* Saved data entries:
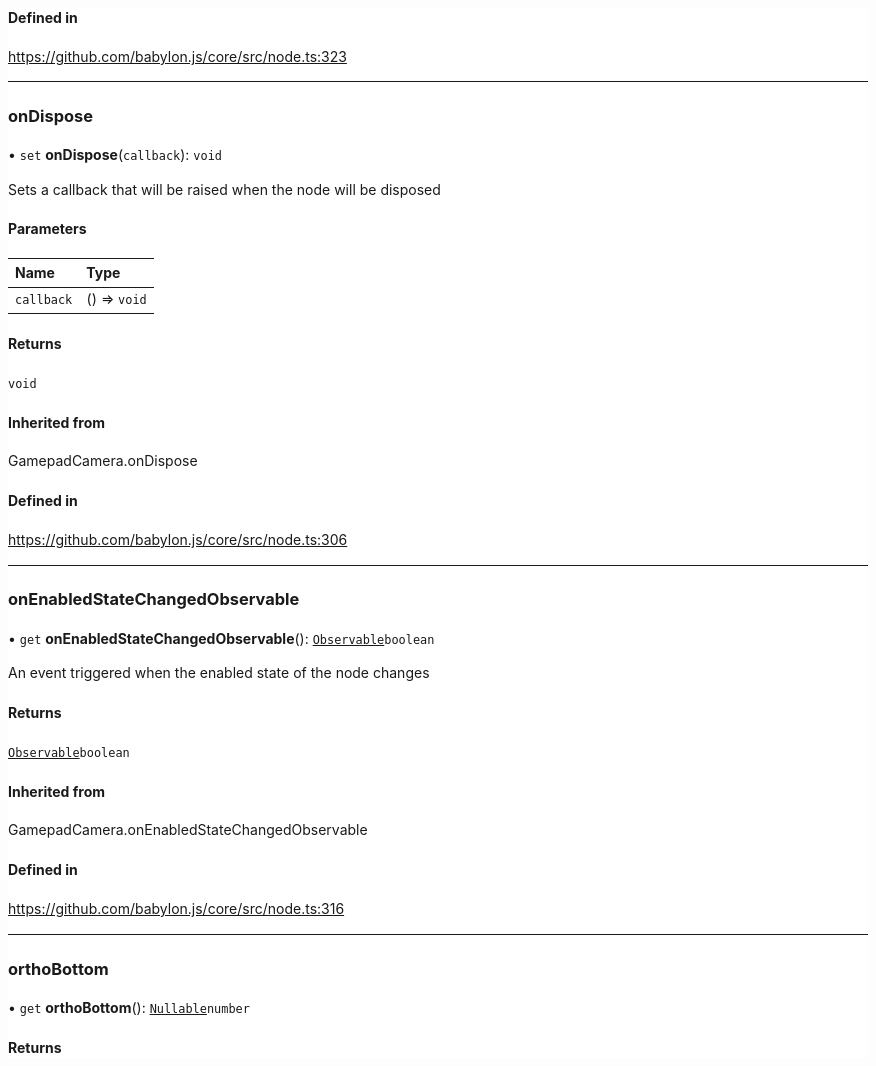 #### Defined in

https://github.com/babylon.js/core/src/node.ts:323

___

### onDispose

• `set` **onDispose**(`callback`): `void`

Sets a callback that will be raised when the node will be disposed

#### Parameters

| Name | Type |
| :------ | :------ |
| `callback` | () => `void` |

#### Returns

`void`

#### Inherited from

GamepadCamera.onDispose

#### Defined in

https://github.com/babylon.js/core/src/node.ts:306

___

### onEnabledStateChangedObservable

• `get` **onEnabledStateChangedObservable**(): [`Observable`](Observable.md)`boolean`

An event triggered when the enabled state of the node changes

#### Returns

[`Observable`](Observable.md)`boolean`

#### Inherited from

GamepadCamera.onEnabledStateChangedObservable

#### Defined in

https://github.com/babylon.js/core/src/node.ts:316

___

### orthoBottom

• `get` **orthoBottom**(): [`Nullable`](../modules.md#nullable)`number`

#### Returns
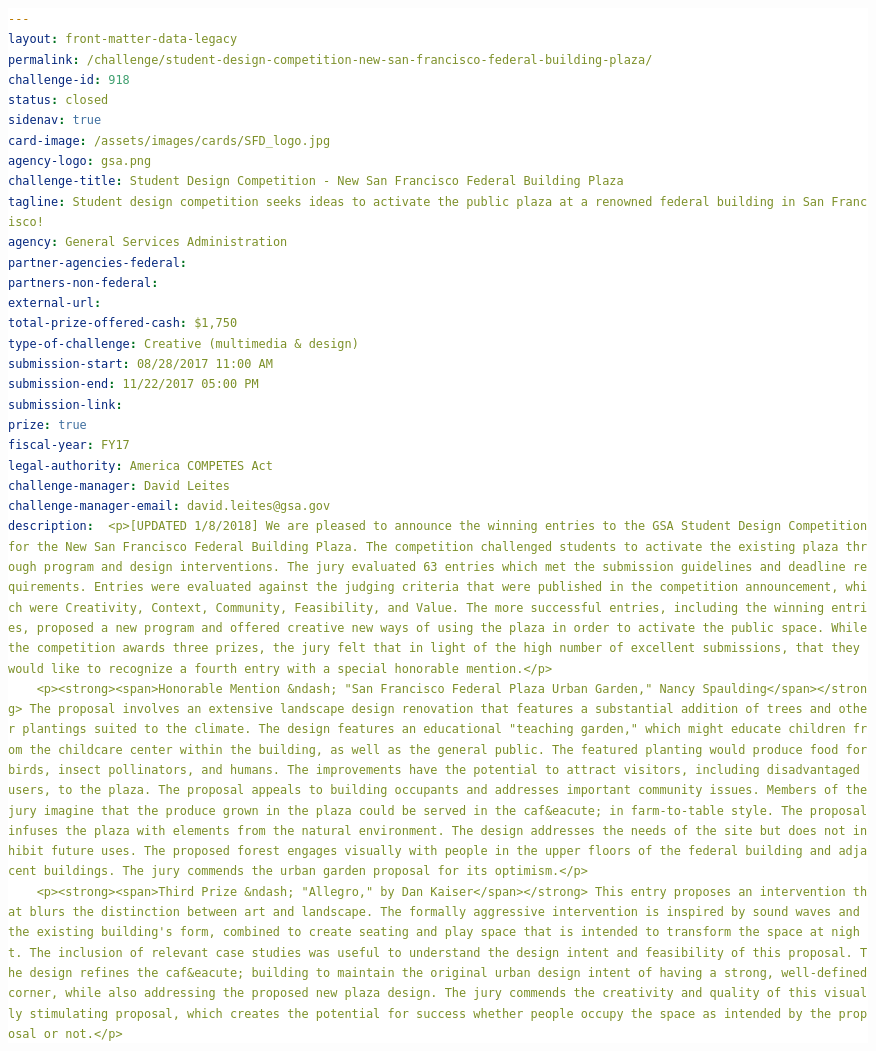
 ```yaml
---
layout: front-matter-data-legacy
permalink: /challenge/student-design-competition-new-san-francisco-federal-building-plaza/
challenge-id: 918
status: closed
sidenav: true
card-image: /assets/images/cards/SFD_logo.jpg
agency-logo: gsa.png
challenge-title: Student Design Competition - New San Francisco Federal Building Plaza
tagline: Student design competition seeks ideas to activate the public plaza at a renowned federal building in San Francisco!
agency: General Services Administration
partner-agencies-federal: 
partners-non-federal: 
external-url:
total-prize-offered-cash: $1,750
type-of-challenge: Creative (multimedia & design)
submission-start: 08/28/2017 11:00 AM 
submission-end: 11/22/2017 05:00 PM 
submission-link:  
prize: true
fiscal-year: FY17
legal-authority: America COMPETES Act
challenge-manager: David Leites
challenge-manager-email: david.leites@gsa.gov
description:  <p>[UPDATED 1/8/2018] We are pleased to announce the winning entries to the GSA Student Design Competition for the New San Francisco Federal Building Plaza. The competition challenged students to activate the existing plaza through program and design interventions. The jury evaluated 63 entries which met the submission guidelines and deadline requirements. Entries were evaluated against the judging criteria that were published in the competition announcement, which were Creativity, Context, Community, Feasibility, and Value. The more successful entries, including the winning entries, proposed a new program and offered creative new ways of using the plaza in order to activate the public space. While the competition awards three prizes, the jury felt that in light of the high number of excellent submissions, that they would like to recognize a fourth entry with a special honorable mention.</p>
    <p><strong><span>Honorable Mention &ndash; "San Francisco Federal Plaza Urban Garden," Nancy Spaulding</span></strong> The proposal involves an extensive landscape design renovation that features a substantial addition of trees and other plantings suited to the climate. The design features an educational "teaching garden," which might educate children from the childcare center within the building, as well as the general public. The featured planting would produce food for birds, insect pollinators, and humans. The improvements have the potential to attract visitors, including disadvantaged users, to the plaza. The proposal appeals to building occupants and addresses important community issues. Members of the jury imagine that the produce grown in the plaza could be served in the caf&eacute; in farm-to-table style. The proposal infuses the plaza with elements from the natural environment. The design addresses the needs of the site but does not inhibit future uses. The proposed forest engages visually with people in the upper floors of the federal building and adjacent buildings. The jury commends the urban garden proposal for its optimism.</p>
    <p><strong><span>Third Prize &ndash; "Allegro," by Dan Kaiser</span></strong> This entry proposes an intervention that blurs the distinction between art and landscape. The formally aggressive intervention is inspired by sound waves and the existing building's form, combined to create seating and play space that is intended to transform the space at night. The inclusion of relevant case studies was useful to understand the design intent and feasibility of this proposal. The design refines the caf&eacute; building to maintain the original urban design intent of having a strong, well-defined corner, while also addressing the proposed new plaza design. The jury commends the creativity and quality of this visually stimulating proposal, which creates the potential for success whether people occupy the space as intended by the proposal or not.</p>
```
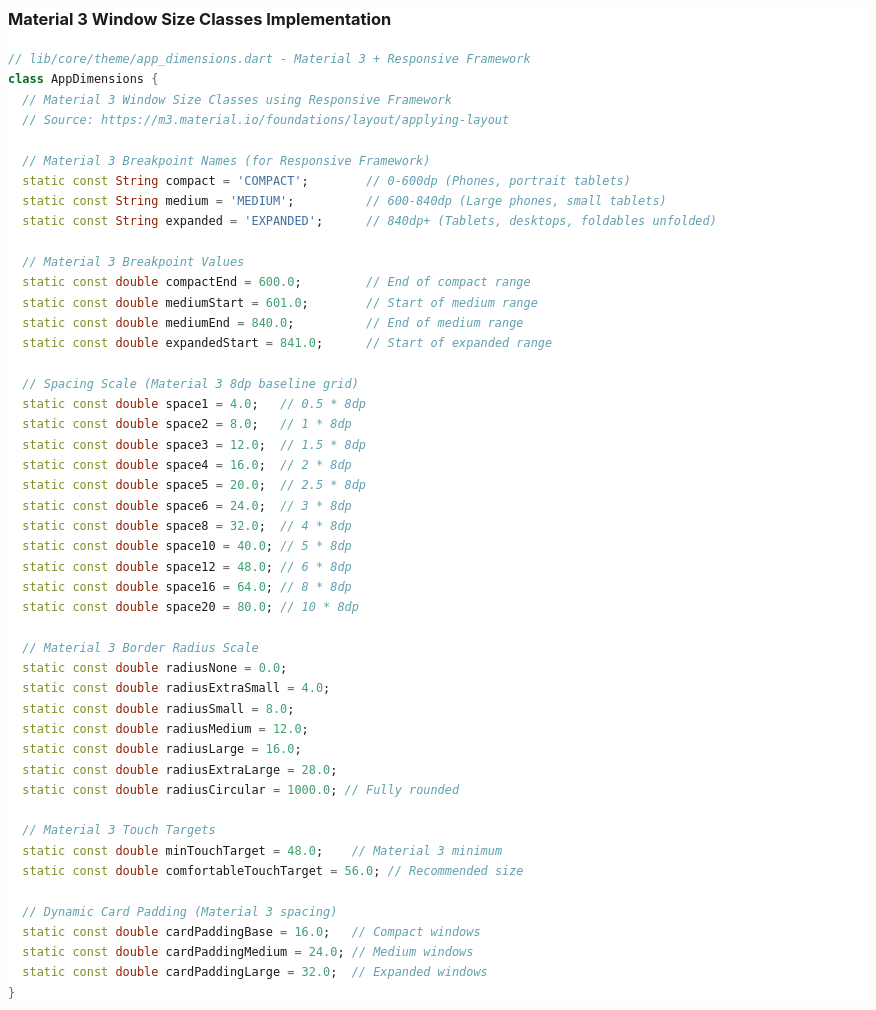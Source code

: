 ### Material 3 Window Size Classes Implementation

```dart
// lib/core/theme/app_dimensions.dart - Material 3 + Responsive Framework
class AppDimensions {
  // Material 3 Window Size Classes using Responsive Framework
  // Source: https://m3.material.io/foundations/layout/applying-layout

  // Material 3 Breakpoint Names (for Responsive Framework)
  static const String compact = 'COMPACT';        // 0-600dp (Phones, portrait tablets)
  static const String medium = 'MEDIUM';          // 600-840dp (Large phones, small tablets)
  static const String expanded = 'EXPANDED';      // 840dp+ (Tablets, desktops, foldables unfolded)

  // Material 3 Breakpoint Values
  static const double compactEnd = 600.0;         // End of compact range
  static const double mediumStart = 601.0;        // Start of medium range
  static const double mediumEnd = 840.0;          // End of medium range
  static const double expandedStart = 841.0;      // Start of expanded range

  // Spacing Scale (Material 3 8dp baseline grid)
  static const double space1 = 4.0;   // 0.5 * 8dp
  static const double space2 = 8.0;   // 1 * 8dp
  static const double space3 = 12.0;  // 1.5 * 8dp
  static const double space4 = 16.0;  // 2 * 8dp
  static const double space5 = 20.0;  // 2.5 * 8dp
  static const double space6 = 24.0;  // 3 * 8dp
  static const double space8 = 32.0;  // 4 * 8dp
  static const double space10 = 40.0; // 5 * 8dp
  static const double space12 = 48.0; // 6 * 8dp
  static const double space16 = 64.0; // 8 * 8dp
  static const double space20 = 80.0; // 10 * 8dp

  // Material 3 Border Radius Scale
  static const double radiusNone = 0.0;
  static const double radiusExtraSmall = 4.0;
  static const double radiusSmall = 8.0;
  static const double radiusMedium = 12.0;
  static const double radiusLarge = 16.0;
  static const double radiusExtraLarge = 28.0;
  static const double radiusCircular = 1000.0; // Fully rounded

  // Material 3 Touch Targets
  static const double minTouchTarget = 48.0;    // Material 3 minimum
  static const double comfortableTouchTarget = 56.0; // Recommended size

  // Dynamic Card Padding (Material 3 spacing)
  static const double cardPaddingBase = 16.0;   // Compact windows
  static const double cardPaddingMedium = 24.0; // Medium windows  
  static const double cardPaddingLarge = 32.0;  // Expanded windows
}
```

* WORK TASK: Repeat each record as given. No picture belongs in the copy.

* RESPONSE BOX:
 #### Defined in

https://github.com/babylon.js/core/src/node.ts:323

___

### onDispose

• `set` **onDispose**(`callback`): `void`

Sets a callback that will be raised when the node will be disposed

#### Parameters

| Name | Type |
| :------ | :------ |
| `callback` | () => `void` |

#### Returns

`void`

#### Inherited from

GamepadCamera.onDispose

#### Defined in

https://github.com/babylon.js/core/src/node.ts:306

___

### onEnabledStateChangedObservable

• `get` **onEnabledStateChangedObservable**(): [`Observable`](Observable.md)`boolean`

An event triggered when the enabled state of the node changes

#### Returns

[`Observable`](Observable.md)`boolean`

#### Inherited from

GamepadCamera.onEnabledStateChangedObservable

#### Defined in

https://github.com/babylon.js/core/src/node.ts:316

___

### orthoBottom

• `get` **orthoBottom**(): [`Nullable`](../modules.md#nullable)`number`

#### Returns
 ```yaml
---
layout: front-matter-data-legacy
permalink: /challenge/student-design-competition-new-san-francisco-federal-building-plaza/
challenge-id: 918
status: closed
sidenav: true
card-image: /assets/images/cards/SFD_logo.jpg
agency-logo: gsa.png
challenge-title: Student Design Competition - New San Francisco Federal Building Plaza
tagline: Student design competition seeks ideas to activate the public plaza at a renowned federal building in San Francisco!
agency: General Services Administration
partner-agencies-federal: 
partners-non-federal: 
external-url:
total-prize-offered-cash: $1,750
type-of-challenge: Creative (multimedia & design)
submission-start: 08/28/2017 11:00 AM 
submission-end: 11/22/2017 05:00 PM 
submission-link:  
prize: true
fiscal-year: FY17
legal-authority: America COMPETES Act
challenge-manager: David Leites
challenge-manager-email: david.leites@gsa.gov
description:  <p>[UPDATED 1/8/2018] We are pleased to announce the winning entries to the GSA Student Design Competition for the New San Francisco Federal Building Plaza. The competition challenged students to activate the existing plaza through program and design interventions. The jury evaluated 63 entries which met the submission guidelines and deadline requirements. Entries were evaluated against the judging criteria that were published in the competition announcement, which were Creativity, Context, Community, Feasibility, and Value. The more successful entries, including the winning entries, proposed a new program and offered creative new ways of using the plaza in order to activate the public space. While the competition awards three prizes, the jury felt that in light of the high number of excellent submissions, that they would like to recognize a fourth entry with a special honorable mention.</p>
    <p><strong><span>Honorable Mention &ndash; "San Francisco Federal Plaza Urban Garden," Nancy Spaulding</span></strong> The proposal involves an extensive landscape design renovation that features a substantial addition of trees and other plantings suited to the climate. The design features an educational "teaching garden," which might educate children from the childcare center within the building, as well as the general public. The featured planting would produce food for birds, insect pollinators, and humans. The improvements have the potential to attract visitors, including disadvantaged users, to the plaza. The proposal appeals to building occupants and addresses important community issues. Members of the jury imagine that the produce grown in the plaza could be served in the caf&eacute; in farm-to-table style. The proposal infuses the plaza with elements from the natural environment. The design addresses the needs of the site but does not inhibit future uses. The proposed forest engages visually with people in the upper floors of the federal building and adjacent buildings. The jury commends the urban garden proposal for its optimism.</p>
    <p><strong><span>Third Prize &ndash; "Allegro," by Dan Kaiser</span></strong> This entry proposes an intervention that blurs the distinction between art and landscape. The formally aggressive intervention is inspired by sound waves and the existing building's form, combined to create seating and play space that is intended to transform the space at night. The inclusion of relevant case studies was useful to understand the design intent and feasibility of this proposal. The design refines the caf&eacute; building to maintain the original urban design intent of having a strong, well-defined corner, while also addressing the proposed new plaza design. The jury commends the creativity and quality of this visually stimulating proposal, which creates the potential for success whether people occupy the space as intended by the proposal or not.</p>
```
Source code

: ### Material 3 Window Size Classes Implementation

```dart
// lib/core/theme/app_dimensions.dart - Material 3 + Responsive Framework
class AppDimensions {
  // Material 3 Window Size Classes using Responsive Framework
  // Source: https://m3.material.io/foundations/layout/applying-layout

  // Material 3 Breakpoint Names (for Responsive Framework)
  static const String compact = 'COMPACT';        // 0-600dp (Phones, portrait tablets)
  static const String medium = 'MEDIUM';          // 600-840dp (Large phones, small tablets)
  static const String expanded = 'EXPANDED';      // 840dp+ (Tablets, desktops, foldables unfolded)

  // Material 3 Breakpoint Values
  static const double compactEnd = 600.0;         // End of compact range
  static const double mediumStart = 601.0;        // Start of medium range
  static const double mediumEnd = 840.0;          // End of medium range
  static const double expandedStart = 841.0;      // Start of expanded range

  // Spacing Scale (Material 3 8dp baseline grid)
  static const double space1 = 4.0;   // 0.5 * 8dp
  static const double space2 = 8.0;   // 1 * 8dp
  static const double space3 = 12.0;  // 1.5 * 8dp
  static const double space4 = 16.0;  // 2 * 8dp
  static const double space5 = 20.0;  // 2.5 * 8dp
  static const double space6 = 24.0;  // 3 * 8dp
  static const double space8 = 32.0;  // 4 * 8dp
  static const double space10 = 40.0; // 5 * 8dp
  static const double space12 = 48.0; // 6 * 8dp
  static const double space16 = 64.0; // 8 * 8dp
  static const double space20 = 80.0; // 10 * 8dp

  // Material 3 Border Radius Scale
  static const double radiusNone = 0.0;
  static const double radiusExtraSmall = 4.0;
  static const double radiusSmall = 8.0;
  static const double radiusMedium = 12.0;
  static const double radiusLarge = 16.0;
  static const double radiusExtraLarge = 28.0;
  static const double radiusCircular = 1000.0; // Fully rounded

  // Material 3 Touch Targets
  static const double minTouchTarget = 48.0;    // Material 3 minimum
  static const double comfortableTouchTarget = 56.0; // Recommended size

  // Dynamic Card Padding (Material 3 spacing)
  static const double cardPaddingBase = 16.0;   // Compact windows
  static const double cardPaddingMedium = 24.0; // Medium windows  
  static const double cardPaddingLarge = 32.0;  // Expanded windows
}
```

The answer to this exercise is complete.